Tra gli echi dei bombardamenti e le grida di aiuto, c’è la storia di Yousef. Prima che la guerra sconvolgesse la sua vita, era semplicemente un ragazzo palestinese con un sogno: diventare un calciatore. Cresciuto a Gaza con un pallone tra i piedi, aveva già iniziato a muovere i primi passi nel mondo del calcio. Ecco che però ben presto, il conflitto ha spazzato via tutto: la sua casa, il suo quartiere, la sua quotidianità. Tutto sì ma non il suo sogno, che si è anzi trasformato in un grido d’aiuto, partito da Gaza ed arrivato fino a Bacoli, qui in Campania, dove qualcuno ha deciso di accoglierlo.
Yousef ha 21 anni e, come tanti ragazzi della sua età, è pieno di desideri e sogni per il futuro. Ma tra questi, ce n’è uno che nessun giovane dovrebbe mai essere costretto ad avere: la fine della guerra. Sì, questo perché Yousef viene da Gaza, un luogo dove lo stesso concetto di infanzia si perde e si confonde troppo presto con la paura. Dove la normalità è stata ormai spazzata via dagli incessanti attacchi del governo israeliano. Prima che tutto ciò lo costringesse a crescere in fretta, Yousef era solo un bambino che amava rincorrere il pallone per le strade della sua città, sognando i grandi cori degli stadi. Un sogno che pian piano andava realizzandosi, tra le firme sui primi contratti e le prime convocazioni importanti.
Ma il conflitto in corso nella Striscia di Gaza ha fermato e stravolto ogni cosa. La sua abitazione è stata distrutta dai bombardamenti, costringendolo a vivere con la sua famiglia sotto una tenda, nel costante terrore che possa da un momento all’altro finire tutto. Eppure proprio qui, tra le macerie e il suono delle sirene, Yousef ha deciso di non smettere di sognare. Ha infatti registrato un video con le sue migliori azioni in campo e lo ha pubblicato sui social, lanciando un appello al mondo intero. Il video è stato condiviso migliaia di volte, raggiungendo un pubblico vastissimo. Da Gaza è arrivato infatti fino in Italia, dall’Italia alla Campania per poi finire a Bacoli. Proprio in questa cittadina, sede della storica squadra di Eccellenza Sibilla, il sindaco Josi Gerardo Della Ragione ha deciso di agire per Yousef. Dal lavoro congiunto dell’amministrazione comunale e della società sportiva, l’obiettivo è aprire le porte della città a Yousef e creare un corridoio umanitario per portarlo in Italia.
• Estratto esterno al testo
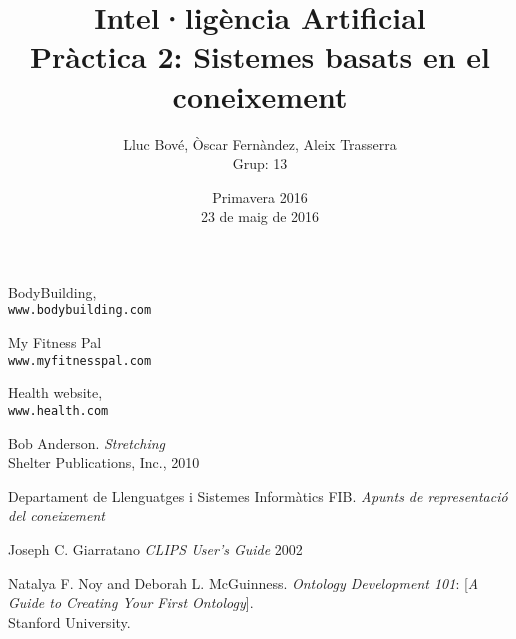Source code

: \documentclass{article}[12pt]
\begin{document}
\title{Intel·ligència Artificial \\ \large
Pràctica 2: Sistemes basats en el coneixement}
\author{Lluc Bové, Òscar Fernàndez, Aleix Trasserra \\
Grup: 13}
\date{ Primavera 2016\\ \large 23 de maig de 2016}
\maketitle
\newpage
{}
\tableofcontents
\newpage








\begin{thebibliography}{9}
 
BodyBuilding,
\\\texttt{www.bodybuilding.com}

My Fitness Pal
\\\texttt{www.myfitnesspal.com}

Health website,
\\\texttt{www.health.com}

Bob Anderson. 
\textit{Stretching}
\\Shelter Publications, Inc., 2010

Departament de Llenguatges i Sistemes Informàtics FIB. 
\textit{Apunts de representació del coneixement}

Joseph C. Giarratano
\textit{CLIPS User's Guide} 2002

Natalya F. Noy and Deborah L. McGuinness. 
\textit{Ontology Development 101}:
[\textit{A Guide to Creating Your
First Ontology}]. 
\\Stanford University.
\end{thebibliography}
\end{document}
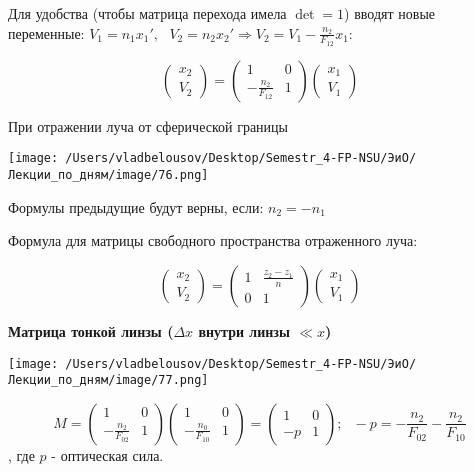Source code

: \documentclass[12pt, a4paper]{report}
\begin{document}
Для удобства (чтобы матрица перехода имела \( \det =1 \)) вводят новые переменные: \( \displaystyle V_1 = n_1 x_1 ' , \text{ }  V_2 = n_2 x_2 '   \Rightarrow V_2 = V_1 - \frac{n_2 }{F_{12} } x_1  \):

\[ \begin{pmatrix}
x_2     \\
V_2
\end{pmatrix} = \begin{pmatrix}
1  & 0 \\
-\frac{n_2}{F_{12} }  & 1 
\end{pmatrix} \begin{pmatrix}
x_1     \\
V_1 
\end{pmatrix} \] 

При отражении луча от сферической границы

\begin{center}
    \texttt{[image: /Users/vladbelousov/Desktop/Semestr\_4-FP-NSU/ЭиО/Лекции\_по\_дням/image/76.png]}
\end{center} 

Формулы предыдущие будут верны, если: \(n_2 = -n_1   \) 

Формула для матрицы свободного пространства отраженного луча: 

\[ \begin{pmatrix}
x_2     \\
V_2
\end{pmatrix} = \begin{pmatrix}
1  & \frac{z_2 - z_1 }{n }  \\
0  & 1 
\end{pmatrix} \begin{pmatrix}
x_1     \\
V_1 
\end{pmatrix} \]

\textbf{Матрица тонкой линзы (\(  \Delta x\) внутри линзы \( \ll x \))} 

\begin{center}
    \texttt{[image: /Users/vladbelousov/Desktop/Semestr\_4-FP-NSU/ЭиО/Лекции\_по\_дням/image/77.png]}
\end{center} 

\[ M= \begin{pmatrix}
    1  & 0  \\
    - \frac{n_2}{F_{02}}   & 1 
    \end{pmatrix}
    \begin{pmatrix}
        1  & 0  \\
        - \frac{n_0}{F_{10}}   & 1 
    \end{pmatrix} = \begin{pmatrix}
        1  & 0  \\
       - p    & 1 
\end{pmatrix} ; \text{ }  -p = - \frac{n_2}{F_{02} } - \frac{n_2}{F_{10}}   \] 
, где \( p  \) - оптическая сила.
\end{document}
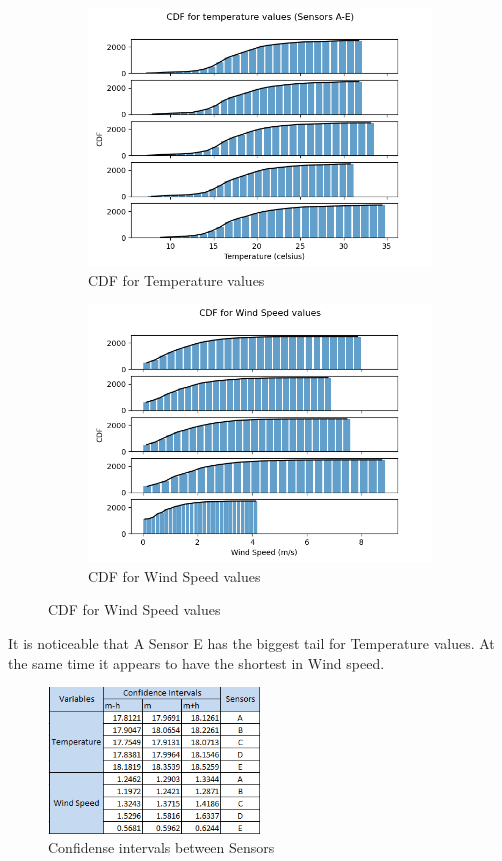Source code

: \documentclass[a4paper,12pt]{article} %
\begin{document}
\begin{figure}[H] %
	\centering %
	\begin{subfigure}[b]{0.4\linewidth}
		\includegraphics[width=0.9\linewidth]{Figure_9.png} 
		\caption{CDF for Temperature values}
	\end{subfigure}
	\begin{subfigure}[b]{0.4\linewidth}
		\includegraphics[width=0.9\linewidth]{Figure_18.png} 
		\caption{CDF for Wind Speed values}
	\end{subfigure}
\end{figure}

It is noticeable that A Sensor E has the biggest tail for Temperature values. At the same time it appears to have the shortest in Wind speed.

\begin{figure}[H] %
	\centering %
	\includegraphics[width=0.5\textwidth]{Confidence_intervals.png} 
	\caption{Confidense intervals between Sensors} %
\end{figure}
\end{document}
Il sindaco di Bacoli Josi della Ragione, una volta visto il video del giovane ragazzo, ha subito deciso di attivarsi per provare a mantenere viva la speranza di quest’ultimo. «La storia di Yousef è finita a Bacoli dove gioca la Sibilla, squadra di Eccellenza che ha appena compiuto cento anni. Questa, ha deciso di attivarsi con il Comune per creare un corridoio umanitario per Yousef. Sono in corso i contatti con la Farnesina alla quale sono stati inviati i documenti necessari per permettere al giovane calciatore di lasciare Gaza», ha affermato il sindaco Josi della Ragione.
«Per un viaggio di speranza, di salvezza dal massacro. Yousef ci ha mandato un video di ringraziamento. Lo attendiamo tutti. Bacoli ha votato all’unanimità in Consiglio Comunale il riconoscimento dello Stato di Palestina e l’attuazione di ogni misura utile ad ospitare nel nostro paese cittadini palestinesi», ha poi proseguito il primo cittadino.